→ DIRECTIONS FOR THIS TASK
Output each record exactly as given. Leave out every picture.

------------------------------------------------------------------------

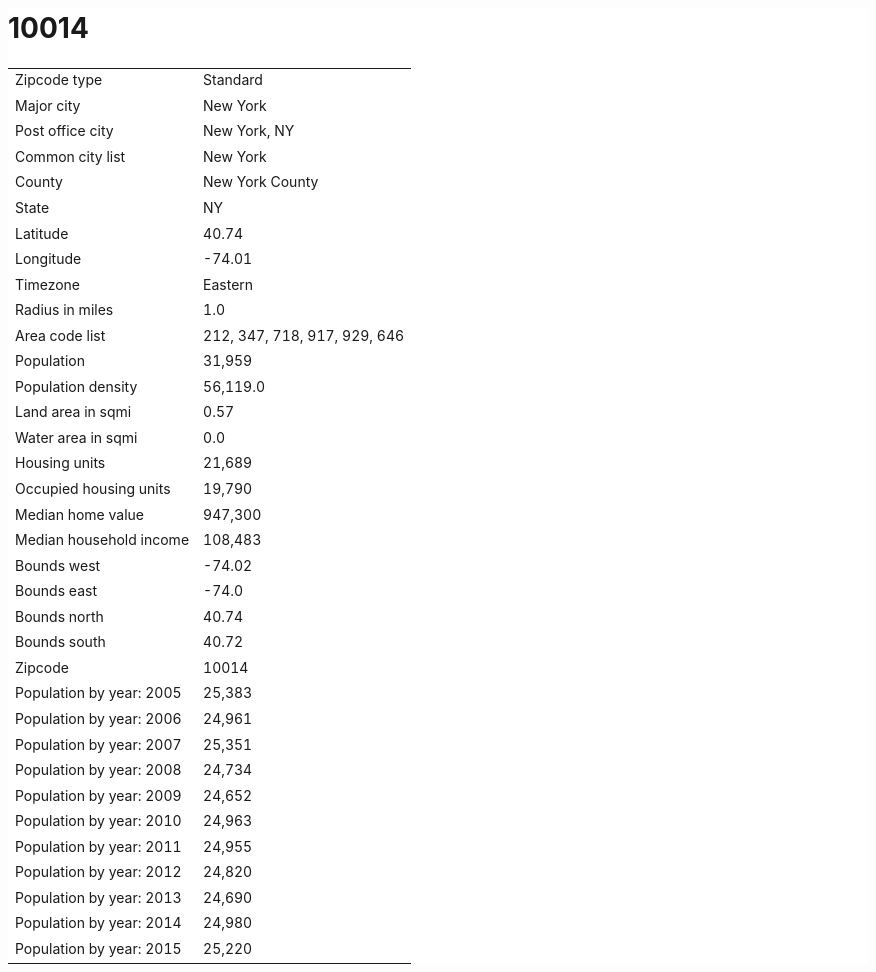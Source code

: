 10014
=====
|||
|--|--|
|Zipcode type|Standard|
|Major city|New York|
|Post office city|New York, NY|
|Common city list|New York|
|County|New York County|
|State|NY|
|Latitude|40.74|
|Longitude|-74.01|
|Timezone|Eastern|
|Radius in miles|1.0|
|Area code list|212, 347, 718, 917, 929, 646|
|Population|31,959|
|Population density|56,119.0|
|Land area in sqmi|0.57|
|Water area in sqmi|0.0|
|Housing units|21,689|
|Occupied housing units|19,790|
|Median home value|947,300|
|Median household income|108,483|
|Bounds west|-74.02|
|Bounds east|-74.0|
|Bounds north|40.74|
|Bounds south|40.72|
|Zipcode|10014|
|Population by year: 2005|25,383|
|Population by year: 2006|24,961|
|Population by year: 2007|25,351|
|Population by year: 2008|24,734|
|Population by year: 2009|24,652|
|Population by year: 2010|24,963|
|Population by year: 2011|24,955|
|Population by year: 2012|24,820|
|Population by year: 2013|24,690|
|Population by year: 2014|24,980|
|Population by year: 2015|25,220|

------------------------------------------------------------------------

→ SOLUTION TO THIS PROBLEM
Source code

: 10014
=====
|||
|--|--|
|Zipcode type|Standard|
|Major city|New York|
|Post office city|New York, NY|
|Common city list|New York|
|County|New York County|
|State|NY|
|Latitude|40.74|
|Longitude|-74.01|
|Timezone|Eastern|
|Radius in miles|1.0|
|Area code list|212, 347, 718, 917, 929, 646|
|Population|31,959|
|Population density|56,119.0|
|Land area in sqmi|0.57|
|Water area in sqmi|0.0|
|Housing units|21,689|
|Occupied housing units|19,790|
|Median home value|947,300|
|Median household income|108,483|
|Bounds west|-74.02|
|Bounds east|-74.0|
|Bounds north|40.74|
|Bounds south|40.72|
|Zipcode|10014|
|Population by year: 2005|25,383|
|Population by year: 2006|24,961|
|Population by year: 2007|25,351|
|Population by year: 2008|24,734|
|Population by year: 2009|24,652|
|Population by year: 2010|24,963|
|Population by year: 2011|24,955|
|Population by year: 2012|24,820|
|Population by year: 2013|24,690|
|Population by year: 2014|24,980|
|Population by year: 2015|25,220|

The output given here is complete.